▸ **Work to complete**
When you respond, restate each record exactly as it is given.

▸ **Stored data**

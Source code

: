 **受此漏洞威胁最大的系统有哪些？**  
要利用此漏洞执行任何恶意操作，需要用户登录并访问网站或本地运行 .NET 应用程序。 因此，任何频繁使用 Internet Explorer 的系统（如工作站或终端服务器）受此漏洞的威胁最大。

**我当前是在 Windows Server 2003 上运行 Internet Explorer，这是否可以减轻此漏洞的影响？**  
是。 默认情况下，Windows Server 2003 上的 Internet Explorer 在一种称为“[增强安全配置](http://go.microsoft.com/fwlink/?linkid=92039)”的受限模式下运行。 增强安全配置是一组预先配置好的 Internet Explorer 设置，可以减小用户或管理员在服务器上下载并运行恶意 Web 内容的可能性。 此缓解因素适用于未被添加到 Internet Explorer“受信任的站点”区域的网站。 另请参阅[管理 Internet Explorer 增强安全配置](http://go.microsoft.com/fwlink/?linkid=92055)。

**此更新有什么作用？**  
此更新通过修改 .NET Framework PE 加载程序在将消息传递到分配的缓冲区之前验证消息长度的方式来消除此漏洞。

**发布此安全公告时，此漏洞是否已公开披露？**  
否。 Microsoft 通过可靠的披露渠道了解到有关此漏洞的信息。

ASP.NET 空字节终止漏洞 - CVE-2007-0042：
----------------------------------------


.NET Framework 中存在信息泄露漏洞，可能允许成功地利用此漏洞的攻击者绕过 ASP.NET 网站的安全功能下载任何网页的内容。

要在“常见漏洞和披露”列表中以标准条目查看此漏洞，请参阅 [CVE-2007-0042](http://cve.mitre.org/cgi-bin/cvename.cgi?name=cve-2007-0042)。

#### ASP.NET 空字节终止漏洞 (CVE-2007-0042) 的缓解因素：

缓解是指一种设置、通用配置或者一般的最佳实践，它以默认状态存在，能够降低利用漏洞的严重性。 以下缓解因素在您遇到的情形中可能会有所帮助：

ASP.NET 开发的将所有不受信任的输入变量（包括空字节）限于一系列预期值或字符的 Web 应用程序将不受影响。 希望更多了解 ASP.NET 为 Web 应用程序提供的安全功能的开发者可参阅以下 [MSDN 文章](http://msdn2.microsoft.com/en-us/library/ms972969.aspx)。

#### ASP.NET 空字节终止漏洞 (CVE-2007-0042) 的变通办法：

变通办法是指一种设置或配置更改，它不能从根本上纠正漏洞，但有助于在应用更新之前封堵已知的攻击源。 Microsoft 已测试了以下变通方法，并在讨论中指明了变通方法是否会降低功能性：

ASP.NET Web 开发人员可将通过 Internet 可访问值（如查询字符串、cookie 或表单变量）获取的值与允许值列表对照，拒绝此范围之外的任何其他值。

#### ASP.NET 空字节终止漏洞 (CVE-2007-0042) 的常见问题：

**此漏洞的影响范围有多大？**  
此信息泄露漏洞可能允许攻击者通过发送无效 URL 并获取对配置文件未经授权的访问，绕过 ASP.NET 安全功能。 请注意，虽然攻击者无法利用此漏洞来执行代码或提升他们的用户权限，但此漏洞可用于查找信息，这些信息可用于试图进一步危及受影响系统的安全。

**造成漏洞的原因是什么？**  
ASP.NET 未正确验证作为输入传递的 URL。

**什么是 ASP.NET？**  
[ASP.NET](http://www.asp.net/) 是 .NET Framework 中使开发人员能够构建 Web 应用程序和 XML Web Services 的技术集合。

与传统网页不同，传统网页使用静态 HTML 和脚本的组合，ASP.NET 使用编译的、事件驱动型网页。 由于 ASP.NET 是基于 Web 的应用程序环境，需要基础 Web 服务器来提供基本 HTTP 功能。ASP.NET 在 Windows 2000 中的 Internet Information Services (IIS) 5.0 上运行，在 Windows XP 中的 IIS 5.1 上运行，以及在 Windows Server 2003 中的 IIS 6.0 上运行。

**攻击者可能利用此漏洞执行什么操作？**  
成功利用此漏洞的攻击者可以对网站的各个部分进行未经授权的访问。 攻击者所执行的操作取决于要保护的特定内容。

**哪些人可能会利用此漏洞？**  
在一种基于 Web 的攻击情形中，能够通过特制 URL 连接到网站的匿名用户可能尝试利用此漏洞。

▸ **Your response**
Source code

: **受此漏洞威胁最大的系统有哪些？**  
要利用此漏洞执行任何恶意操作，需要用户登录并访问网站或本地运行 .NET 应用程序。 因此，任何频繁使用 Internet Explorer 的系统（如工作站或终端服务器）受此漏洞的威胁最大。

**我当前是在 Windows Server 2003 上运行 Internet Explorer，这是否可以减轻此漏洞的影响？**  
是。 默认情况下，Windows Server 2003 上的 Internet Explorer 在一种称为“[增强安全配置](http://go.microsoft.com/fwlink/?linkid=92039)”的受限模式下运行。 增强安全配置是一组预先配置好的 Internet Explorer 设置，可以减小用户或管理员在服务器上下载并运行恶意 Web 内容的可能性。 此缓解因素适用于未被添加到 Internet Explorer“受信任的站点”区域的网站。 另请参阅[管理 Internet Explorer 增强安全配置](http://go.microsoft.com/fwlink/?linkid=92055)。

**此更新有什么作用？**  
此更新通过修改 .NET Framework PE 加载程序在将消息传递到分配的缓冲区之前验证消息长度的方式来消除此漏洞。

**发布此安全公告时，此漏洞是否已公开披露？**  
否。 Microsoft 通过可靠的披露渠道了解到有关此漏洞的信息。

ASP.NET 空字节终止漏洞 - CVE-2007-0042：
----------------------------------------


.NET Framework 中存在信息泄露漏洞，可能允许成功地利用此漏洞的攻击者绕过 ASP.NET 网站的安全功能下载任何网页的内容。

要在“常见漏洞和披露”列表中以标准条目查看此漏洞，请参阅 [CVE-2007-0042](http://cve.mitre.org/cgi-bin/cvename.cgi?name=cve-2007-0042)。

#### ASP.NET 空字节终止漏洞 (CVE-2007-0042) 的缓解因素：

缓解是指一种设置、通用配置或者一般的最佳实践，它以默认状态存在，能够降低利用漏洞的严重性。 以下缓解因素在您遇到的情形中可能会有所帮助：

ASP.NET 开发的将所有不受信任的输入变量（包括空字节）限于一系列预期值或字符的 Web 应用程序将不受影响。 希望更多了解 ASP.NET 为 Web 应用程序提供的安全功能的开发者可参阅以下 [MSDN 文章](http://msdn2.microsoft.com/en-us/library/ms972969.aspx)。

#### ASP.NET 空字节终止漏洞 (CVE-2007-0042) 的变通办法：

变通办法是指一种设置或配置更改，它不能从根本上纠正漏洞，但有助于在应用更新之前封堵已知的攻击源。 Microsoft 已测试了以下变通方法，并在讨论中指明了变通方法是否会降低功能性：

ASP.NET Web 开发人员可将通过 Internet 可访问值（如查询字符串、cookie 或表单变量）获取的值与允许值列表对照，拒绝此范围之外的任何其他值。

#### ASP.NET 空字节终止漏洞 (CVE-2007-0042) 的常见问题：

**此漏洞的影响范围有多大？**  
此信息泄露漏洞可能允许攻击者通过发送无效 URL 并获取对配置文件未经授权的访问，绕过 ASP.NET 安全功能。 请注意，虽然攻击者无法利用此漏洞来执行代码或提升他们的用户权限，但此漏洞可用于查找信息，这些信息可用于试图进一步危及受影响系统的安全。

**造成漏洞的原因是什么？**  
ASP.NET 未正确验证作为输入传递的 URL。

**什么是 ASP.NET？**  
[ASP.NET](http://www.asp.net/) 是 .NET Framework 中使开发人员能够构建 Web 应用程序和 XML Web Services 的技术集合。

与传统网页不同，传统网页使用静态 HTML 和脚本的组合，ASP.NET 使用编译的、事件驱动型网页。 由于 ASP.NET 是基于 Web 的应用程序环境，需要基础 Web 服务器来提供基本 HTTP 功能。ASP.NET 在 Windows 2000 中的 Internet Information Services (IIS) 5.0 上运行，在 Windows XP 中的 IIS 5.1 上运行，以及在 Windows Server 2003 中的 IIS 6.0 上运行。

**攻击者可能利用此漏洞执行什么操作？**  
成功利用此漏洞的攻击者可以对网站的各个部分进行未经授权的访问。 攻击者所执行的操作取决于要保护的特定内容。

**哪些人可能会利用此漏洞？**  
在一种基于 Web 的攻击情形中，能够通过特制 URL 连接到网站的匿名用户可能尝试利用此漏洞。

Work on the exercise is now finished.